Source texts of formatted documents

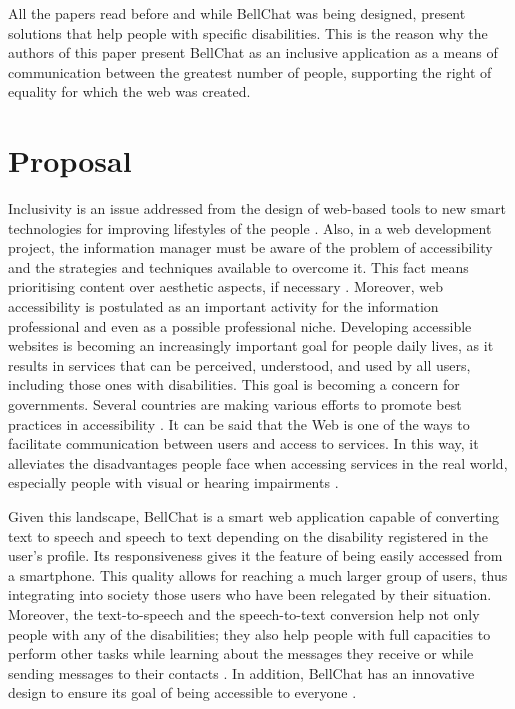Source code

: \documentclass{svproc}
\begin{document}
All the papers read before and while BellChat was being designed, present solutions that help people with specific disabilities. This is the reason why the authors of this paper present BellChat as an inclusive application as a means of communication between the greatest number of people, supporting the right of equality for which the web was created.

\section{Proposal}

Inclusivity is an issue addressed from the design of web-based tools to new smart technologies for improving lifestyles of the people \cite{Meadows2017}. Also, in a web development project, the information manager must be aware of the problem of accessibility and the strategies and techniques available to overcome it. This fact means prioritising content over aesthetic aspects, if necessary \cite{Greco2020}. Moreover, web accessibility is postulated as an important activity for the information professional and even as a possible professional niche. Developing accessible websites is becoming an increasingly important goal for people daily lives, as it results in services that can be perceived, understood, and used by all users, including those ones with disabilities. This goal is becoming a concern for governments. Several countries are making various efforts to promote best practices in accessibility \cite{Broccia2020}. It can be said that the Web is one of the ways to facilitate communication between users and access to services. In this way, it alleviates the disadvantages people face when accessing services in the real world, especially people with visual or hearing impairments \cite{Greco2020}.

Given this landscape, BellChat is a smart web application capable of converting text to speech and speech to text depending on the disability registered in the user's profile. Its responsiveness gives it the feature of being easily accessed from a smartphone. This quality allows for reaching a much larger group of users, thus integrating into society those users who have been relegated by their situation. Moreover, the text-to-speech and the speech-to-text conversion help not only people with any of the disabilities; they also help people with full capacities to perform other tasks while learning about the messages they receive or while sending messages to their contacts \cite{Dwivedi2022}. In addition, BellChat has an innovative design to ensure its goal of being accessible to everyone \cite{Magdalinou2020}.
\end{document}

◆ Task prompt:
Exactly as written, restate all of the data, leaving out the images.

◆ Answer for this exercise:
Source code

: \documentclass{svproc}
\begin{document}
All the papers read before and while BellChat was being designed, present solutions that help people with specific disabilities. This is the reason why the authors of this paper present BellChat as an inclusive application as a means of communication between the greatest number of people, supporting the right of equality for which the web was created.

\section{Proposal}

Inclusivity is an issue addressed from the design of web-based tools to new smart technologies for improving lifestyles of the people \cite{Meadows2017}. Also, in a web development project, the information manager must be aware of the problem of accessibility and the strategies and techniques available to overcome it. This fact means prioritising content over aesthetic aspects, if necessary \cite{Greco2020}. Moreover, web accessibility is postulated as an important activity for the information professional and even as a possible professional niche. Developing accessible websites is becoming an increasingly important goal for people daily lives, as it results in services that can be perceived, understood, and used by all users, including those ones with disabilities. This goal is becoming a concern for governments. Several countries are making various efforts to promote best practices in accessibility \cite{Broccia2020}. It can be said that the Web is one of the ways to facilitate communication between users and access to services. In this way, it alleviates the disadvantages people face when accessing services in the real world, especially people with visual or hearing impairments \cite{Greco2020}.

Given this landscape, BellChat is a smart web application capable of converting text to speech and speech to text depending on the disability registered in the user's profile. Its responsiveness gives it the feature of being easily accessed from a smartphone. This quality allows for reaching a much larger group of users, thus integrating into society those users who have been relegated by their situation. Moreover, the text-to-speech and the speech-to-text conversion help not only people with any of the disabilities; they also help people with full capacities to perform other tasks while learning about the messages they receive or while sending messages to their contacts \cite{Dwivedi2022}. In addition, BellChat has an innovative design to ensure its goal of being accessible to everyone \cite{Magdalinou2020}.
\end{document}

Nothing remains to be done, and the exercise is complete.